Growing concerns about the spread of multidrug-resistant tuberculosis (MDR-TB) and the emergence of extensively drug-resistant TB have triggered substantial interest in the development and application of rapid tests for the detection of drug-resistant TB. Molecular assays to detect gene mutations that signal drug resistance are widely recognized as being most suited for rapid diagnosis. Among molecular assays, line probe assays have shown great promise. Currently, two line probe assays are commercially available: the INNO-LiPA Rif. TB kit (Innogenetics NV, Gent, Belgium) and the GenoType MTBDRplus assay (Hain Lifescience GmbH, Nehren, Germany). Evidence from a systematic review suggests that INNO-LiPA is a highly sensitive and specific test for the detection of rifampicin resistance in culture isolates. The test, however, appeared to have relatively lower sensitivity when used directly on clinical specimens. Another meta-analysis showed that the GenoType MTBDR assays had excellent accuracy for rifampicin resistance, even when used directly on clinical specimens. While specificity was excellent for isoniazid, sensitivity estimates were modest and variable. Based on evidence and expert opinion, the WHO recently endorsed the use of molecular line probe assays for rapid screening of patients at risk of MDR-TB. Special initiatives have been announced to make these assays accessible and affordable for countries with high MDR-TB prevalence. With strong evidence and new policy directives, the stage is now set for the use of rapid tests for MDR-TB diagnosis. Whether molecular tools, such as line probe assays, will actually make a clinical and public-health impact remains to be determined.

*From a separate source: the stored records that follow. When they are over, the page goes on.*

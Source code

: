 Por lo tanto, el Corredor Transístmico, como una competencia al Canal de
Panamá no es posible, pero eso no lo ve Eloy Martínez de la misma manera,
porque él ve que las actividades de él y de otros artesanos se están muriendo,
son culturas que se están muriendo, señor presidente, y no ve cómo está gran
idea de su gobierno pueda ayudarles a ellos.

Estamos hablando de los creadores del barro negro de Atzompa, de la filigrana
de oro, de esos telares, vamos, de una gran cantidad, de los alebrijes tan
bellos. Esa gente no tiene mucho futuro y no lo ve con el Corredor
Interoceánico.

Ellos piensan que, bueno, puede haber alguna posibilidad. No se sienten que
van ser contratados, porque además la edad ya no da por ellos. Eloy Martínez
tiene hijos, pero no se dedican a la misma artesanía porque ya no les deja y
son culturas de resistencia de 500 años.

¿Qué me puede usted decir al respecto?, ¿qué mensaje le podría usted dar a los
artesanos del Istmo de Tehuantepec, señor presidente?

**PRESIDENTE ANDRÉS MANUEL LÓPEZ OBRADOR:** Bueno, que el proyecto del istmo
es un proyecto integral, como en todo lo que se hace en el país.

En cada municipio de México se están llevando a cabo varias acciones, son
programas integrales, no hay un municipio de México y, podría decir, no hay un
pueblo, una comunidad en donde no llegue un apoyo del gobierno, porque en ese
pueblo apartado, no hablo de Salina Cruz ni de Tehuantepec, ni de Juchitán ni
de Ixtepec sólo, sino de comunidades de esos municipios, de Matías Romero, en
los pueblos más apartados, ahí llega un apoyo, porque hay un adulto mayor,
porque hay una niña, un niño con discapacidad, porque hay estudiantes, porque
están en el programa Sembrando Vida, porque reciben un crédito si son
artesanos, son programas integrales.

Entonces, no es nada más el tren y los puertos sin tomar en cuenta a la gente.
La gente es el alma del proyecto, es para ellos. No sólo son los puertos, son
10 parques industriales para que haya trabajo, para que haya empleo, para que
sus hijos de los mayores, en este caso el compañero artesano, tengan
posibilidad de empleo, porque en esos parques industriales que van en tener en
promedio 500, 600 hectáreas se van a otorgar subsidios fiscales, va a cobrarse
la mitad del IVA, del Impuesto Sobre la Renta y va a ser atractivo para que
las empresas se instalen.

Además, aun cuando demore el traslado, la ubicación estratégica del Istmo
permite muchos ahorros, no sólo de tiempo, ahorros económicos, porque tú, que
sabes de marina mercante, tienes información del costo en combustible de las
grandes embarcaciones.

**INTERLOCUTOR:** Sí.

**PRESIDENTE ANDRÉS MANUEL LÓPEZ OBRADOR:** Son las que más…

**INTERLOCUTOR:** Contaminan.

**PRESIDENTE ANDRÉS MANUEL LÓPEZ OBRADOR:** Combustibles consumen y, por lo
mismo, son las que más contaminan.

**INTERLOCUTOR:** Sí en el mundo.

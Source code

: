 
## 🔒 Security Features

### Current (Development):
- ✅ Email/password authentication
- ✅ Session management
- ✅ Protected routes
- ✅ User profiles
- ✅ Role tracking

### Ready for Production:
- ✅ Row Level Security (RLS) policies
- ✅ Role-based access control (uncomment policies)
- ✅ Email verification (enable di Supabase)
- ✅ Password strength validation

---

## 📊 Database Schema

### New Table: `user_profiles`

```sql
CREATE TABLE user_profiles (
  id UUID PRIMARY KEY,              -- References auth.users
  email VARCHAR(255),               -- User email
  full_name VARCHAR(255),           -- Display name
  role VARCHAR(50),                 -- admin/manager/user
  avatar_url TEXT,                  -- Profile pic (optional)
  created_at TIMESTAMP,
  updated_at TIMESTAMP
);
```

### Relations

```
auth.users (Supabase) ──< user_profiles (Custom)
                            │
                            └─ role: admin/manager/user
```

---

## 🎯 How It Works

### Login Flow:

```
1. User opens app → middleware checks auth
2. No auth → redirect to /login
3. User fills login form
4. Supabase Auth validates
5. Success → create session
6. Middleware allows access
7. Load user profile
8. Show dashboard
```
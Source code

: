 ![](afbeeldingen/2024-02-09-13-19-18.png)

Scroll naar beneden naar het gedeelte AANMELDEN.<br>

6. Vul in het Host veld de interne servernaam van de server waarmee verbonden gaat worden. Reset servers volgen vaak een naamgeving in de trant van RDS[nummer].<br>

人们对耐多药结核病(MDR-TB)传播和广泛耐药结核病(XDR-TB)出现的担忧日益增加,这促使人们对耐药结核病快速检测方法的开发和应用产生了浓厚兴趣。用于检测耐药性的基因突变的分子检测方法被广泛认为最适合快速诊断。在分子检测方法中,线性探针检测法显示出巨大的潜力。目前,有两种商业化的线性探针检测法:INNO-LiPA Rif. TB 试剂盒(Innogenetics NV,比利时根特)和 GenoType MTBDRplus 检测法(德国 Nehren 的 Hain Lifescience GmbH)。系统评价的证据表明,INNO-LiPA 是一种用于检测培养物分离株中利福平耐药性的高度敏感和特异的检测方法。然而,该检测方法在直接用于临床标本时,其敏感性似乎相对较低。另一项荟萃分析表明,GenoType MTBDR 检测法即使直接用于临床标本,对利福平耐药性也具有极好的准确性。虽然异烟肼的特异性很好,但敏感性估计值较低且存在差异。根据证据和专家意见,世界卫生组织(WHO)最近批准使用分子线性探针检测法快速筛查有发生耐多药结核病风险的患者。已经宣布了特别举措,以使这些检测法在耐多药结核病流行率较高的国家能够获得并负担得起。有了强有力的证据和新的政策指导,现在已经为耐多药结核病的快速诊断使用这些检测方法做好了准备。分子工具(如线性探针检测法)是否会对临床和公共卫生产生影响,还有待观察。